What is being asked — Say how many lines in the entries hold the word "signatura", and reply with that number only.

Stored dataset items:
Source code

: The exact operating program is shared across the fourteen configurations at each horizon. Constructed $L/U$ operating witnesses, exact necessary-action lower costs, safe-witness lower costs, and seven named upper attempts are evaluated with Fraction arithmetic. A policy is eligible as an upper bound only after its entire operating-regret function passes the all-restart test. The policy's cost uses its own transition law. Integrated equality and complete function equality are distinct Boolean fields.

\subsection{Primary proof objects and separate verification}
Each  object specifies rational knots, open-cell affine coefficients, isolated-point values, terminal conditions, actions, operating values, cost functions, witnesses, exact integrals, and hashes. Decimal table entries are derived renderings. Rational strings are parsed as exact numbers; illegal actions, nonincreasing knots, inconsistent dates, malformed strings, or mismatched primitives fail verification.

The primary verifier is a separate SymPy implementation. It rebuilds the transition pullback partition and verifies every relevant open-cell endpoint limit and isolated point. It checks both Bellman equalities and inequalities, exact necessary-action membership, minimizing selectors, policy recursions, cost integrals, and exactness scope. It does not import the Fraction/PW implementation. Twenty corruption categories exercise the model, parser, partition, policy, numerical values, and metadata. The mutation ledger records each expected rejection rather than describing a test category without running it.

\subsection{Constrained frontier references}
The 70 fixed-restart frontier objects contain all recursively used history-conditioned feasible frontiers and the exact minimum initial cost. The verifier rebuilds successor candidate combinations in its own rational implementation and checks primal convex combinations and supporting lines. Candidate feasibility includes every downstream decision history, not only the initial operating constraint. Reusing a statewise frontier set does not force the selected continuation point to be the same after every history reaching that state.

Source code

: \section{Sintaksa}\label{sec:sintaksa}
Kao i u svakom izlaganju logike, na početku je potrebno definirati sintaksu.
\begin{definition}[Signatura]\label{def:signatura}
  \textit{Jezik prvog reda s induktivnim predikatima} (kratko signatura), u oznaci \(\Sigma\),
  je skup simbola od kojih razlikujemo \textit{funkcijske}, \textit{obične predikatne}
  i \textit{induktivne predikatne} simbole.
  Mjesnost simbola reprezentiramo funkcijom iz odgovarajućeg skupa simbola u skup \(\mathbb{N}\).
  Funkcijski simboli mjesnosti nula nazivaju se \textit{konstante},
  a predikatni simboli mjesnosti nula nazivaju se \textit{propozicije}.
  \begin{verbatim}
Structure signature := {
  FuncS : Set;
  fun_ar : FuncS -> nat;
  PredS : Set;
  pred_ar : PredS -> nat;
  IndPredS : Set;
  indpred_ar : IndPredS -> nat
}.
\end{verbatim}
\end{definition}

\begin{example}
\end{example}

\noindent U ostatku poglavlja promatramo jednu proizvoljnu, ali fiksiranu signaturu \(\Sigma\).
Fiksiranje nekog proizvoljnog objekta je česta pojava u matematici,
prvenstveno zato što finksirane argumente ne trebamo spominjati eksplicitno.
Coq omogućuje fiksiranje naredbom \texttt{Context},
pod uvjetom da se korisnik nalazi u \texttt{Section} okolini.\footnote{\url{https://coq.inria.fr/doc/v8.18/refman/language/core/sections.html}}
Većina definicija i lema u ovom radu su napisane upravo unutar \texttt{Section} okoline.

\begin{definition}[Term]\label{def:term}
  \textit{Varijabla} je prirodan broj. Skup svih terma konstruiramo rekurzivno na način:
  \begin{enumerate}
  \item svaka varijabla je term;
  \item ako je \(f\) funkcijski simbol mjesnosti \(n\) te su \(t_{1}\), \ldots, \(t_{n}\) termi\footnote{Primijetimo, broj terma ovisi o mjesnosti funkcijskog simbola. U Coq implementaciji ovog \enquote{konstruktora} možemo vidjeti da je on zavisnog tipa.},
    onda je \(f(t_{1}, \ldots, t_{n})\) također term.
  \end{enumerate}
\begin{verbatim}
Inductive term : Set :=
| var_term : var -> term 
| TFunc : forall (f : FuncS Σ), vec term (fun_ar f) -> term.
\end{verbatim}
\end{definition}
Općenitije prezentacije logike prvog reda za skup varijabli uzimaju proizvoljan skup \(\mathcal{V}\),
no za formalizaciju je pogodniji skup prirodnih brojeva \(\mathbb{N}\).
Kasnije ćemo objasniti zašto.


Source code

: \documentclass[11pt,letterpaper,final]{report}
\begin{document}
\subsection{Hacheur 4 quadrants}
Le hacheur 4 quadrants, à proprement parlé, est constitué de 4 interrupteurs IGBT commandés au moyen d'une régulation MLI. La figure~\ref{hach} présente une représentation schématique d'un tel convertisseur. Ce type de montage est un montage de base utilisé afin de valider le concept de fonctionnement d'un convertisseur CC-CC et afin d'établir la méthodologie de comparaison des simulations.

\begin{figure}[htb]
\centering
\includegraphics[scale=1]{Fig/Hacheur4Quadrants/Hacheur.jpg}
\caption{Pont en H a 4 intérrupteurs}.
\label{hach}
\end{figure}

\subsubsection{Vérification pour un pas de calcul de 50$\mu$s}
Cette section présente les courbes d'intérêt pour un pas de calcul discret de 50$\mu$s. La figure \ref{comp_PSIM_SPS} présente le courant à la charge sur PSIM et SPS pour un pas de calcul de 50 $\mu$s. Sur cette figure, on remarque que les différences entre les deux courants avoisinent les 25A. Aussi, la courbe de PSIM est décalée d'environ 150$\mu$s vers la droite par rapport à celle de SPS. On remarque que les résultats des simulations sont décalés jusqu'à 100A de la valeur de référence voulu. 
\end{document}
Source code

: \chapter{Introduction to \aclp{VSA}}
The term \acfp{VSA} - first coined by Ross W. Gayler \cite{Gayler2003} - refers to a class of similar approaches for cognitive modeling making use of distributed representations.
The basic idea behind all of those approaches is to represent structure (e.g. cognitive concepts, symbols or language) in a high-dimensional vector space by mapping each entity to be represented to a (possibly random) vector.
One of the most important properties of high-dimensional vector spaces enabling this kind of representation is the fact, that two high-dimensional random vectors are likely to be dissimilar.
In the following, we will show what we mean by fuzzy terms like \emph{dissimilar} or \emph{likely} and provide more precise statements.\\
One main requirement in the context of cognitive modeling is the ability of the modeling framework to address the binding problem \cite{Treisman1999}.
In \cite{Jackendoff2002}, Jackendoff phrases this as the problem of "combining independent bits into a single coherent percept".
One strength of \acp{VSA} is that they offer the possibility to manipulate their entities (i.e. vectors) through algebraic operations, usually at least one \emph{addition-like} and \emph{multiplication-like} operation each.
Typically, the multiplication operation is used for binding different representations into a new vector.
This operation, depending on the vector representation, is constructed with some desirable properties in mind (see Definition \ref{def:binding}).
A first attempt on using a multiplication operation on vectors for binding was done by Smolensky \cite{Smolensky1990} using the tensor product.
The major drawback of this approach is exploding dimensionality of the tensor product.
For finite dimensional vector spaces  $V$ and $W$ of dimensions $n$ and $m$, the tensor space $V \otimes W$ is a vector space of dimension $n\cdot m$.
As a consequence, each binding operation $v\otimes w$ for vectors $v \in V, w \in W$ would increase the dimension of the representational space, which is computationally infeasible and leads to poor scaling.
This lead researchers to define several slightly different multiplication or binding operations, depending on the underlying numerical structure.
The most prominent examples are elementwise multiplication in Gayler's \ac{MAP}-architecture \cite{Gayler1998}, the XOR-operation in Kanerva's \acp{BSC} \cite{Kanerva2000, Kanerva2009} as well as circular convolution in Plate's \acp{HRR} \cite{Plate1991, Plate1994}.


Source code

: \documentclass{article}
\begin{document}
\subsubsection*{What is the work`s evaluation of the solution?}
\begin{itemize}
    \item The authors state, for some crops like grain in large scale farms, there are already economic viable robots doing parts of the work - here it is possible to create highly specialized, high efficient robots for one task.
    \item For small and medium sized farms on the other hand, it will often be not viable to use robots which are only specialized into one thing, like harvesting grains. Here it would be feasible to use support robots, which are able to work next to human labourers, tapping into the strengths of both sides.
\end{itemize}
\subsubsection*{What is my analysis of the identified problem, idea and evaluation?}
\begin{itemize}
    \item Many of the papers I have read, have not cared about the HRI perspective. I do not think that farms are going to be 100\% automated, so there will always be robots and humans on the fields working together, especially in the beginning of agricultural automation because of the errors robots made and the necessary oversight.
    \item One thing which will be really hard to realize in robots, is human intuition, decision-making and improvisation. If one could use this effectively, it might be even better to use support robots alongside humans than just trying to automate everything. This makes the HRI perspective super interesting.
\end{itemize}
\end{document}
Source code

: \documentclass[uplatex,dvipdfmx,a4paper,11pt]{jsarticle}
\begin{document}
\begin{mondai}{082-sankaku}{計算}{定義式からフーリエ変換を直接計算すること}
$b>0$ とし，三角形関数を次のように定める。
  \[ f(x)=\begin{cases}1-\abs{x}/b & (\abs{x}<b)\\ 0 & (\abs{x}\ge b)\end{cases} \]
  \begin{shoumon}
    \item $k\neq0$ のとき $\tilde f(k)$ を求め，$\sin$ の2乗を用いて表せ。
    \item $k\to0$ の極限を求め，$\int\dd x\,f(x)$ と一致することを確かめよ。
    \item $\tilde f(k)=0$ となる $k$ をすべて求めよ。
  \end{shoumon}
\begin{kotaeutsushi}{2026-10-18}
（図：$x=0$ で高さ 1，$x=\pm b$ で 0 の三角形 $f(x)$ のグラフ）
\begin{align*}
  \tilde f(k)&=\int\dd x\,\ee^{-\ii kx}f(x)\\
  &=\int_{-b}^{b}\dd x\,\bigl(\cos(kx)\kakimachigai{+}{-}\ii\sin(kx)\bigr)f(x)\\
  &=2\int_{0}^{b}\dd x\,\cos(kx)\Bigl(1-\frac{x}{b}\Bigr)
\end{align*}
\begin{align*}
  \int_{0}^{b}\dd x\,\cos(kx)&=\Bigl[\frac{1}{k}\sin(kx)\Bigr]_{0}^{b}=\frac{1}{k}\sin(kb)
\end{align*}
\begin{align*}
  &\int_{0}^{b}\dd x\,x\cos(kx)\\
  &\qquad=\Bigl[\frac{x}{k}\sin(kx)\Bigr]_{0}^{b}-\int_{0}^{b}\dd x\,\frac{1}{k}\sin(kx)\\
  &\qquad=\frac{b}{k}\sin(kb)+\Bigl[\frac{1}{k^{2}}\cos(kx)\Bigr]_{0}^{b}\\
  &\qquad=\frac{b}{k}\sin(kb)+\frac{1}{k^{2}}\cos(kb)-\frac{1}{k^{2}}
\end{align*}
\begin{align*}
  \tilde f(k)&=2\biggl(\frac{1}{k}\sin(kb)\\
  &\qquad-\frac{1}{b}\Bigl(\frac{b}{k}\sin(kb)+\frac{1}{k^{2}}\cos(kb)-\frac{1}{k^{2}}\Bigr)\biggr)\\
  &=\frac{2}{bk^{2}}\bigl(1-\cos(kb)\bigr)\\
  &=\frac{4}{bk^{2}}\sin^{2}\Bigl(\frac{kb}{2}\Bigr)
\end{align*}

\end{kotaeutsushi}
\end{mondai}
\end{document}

Completed task — 2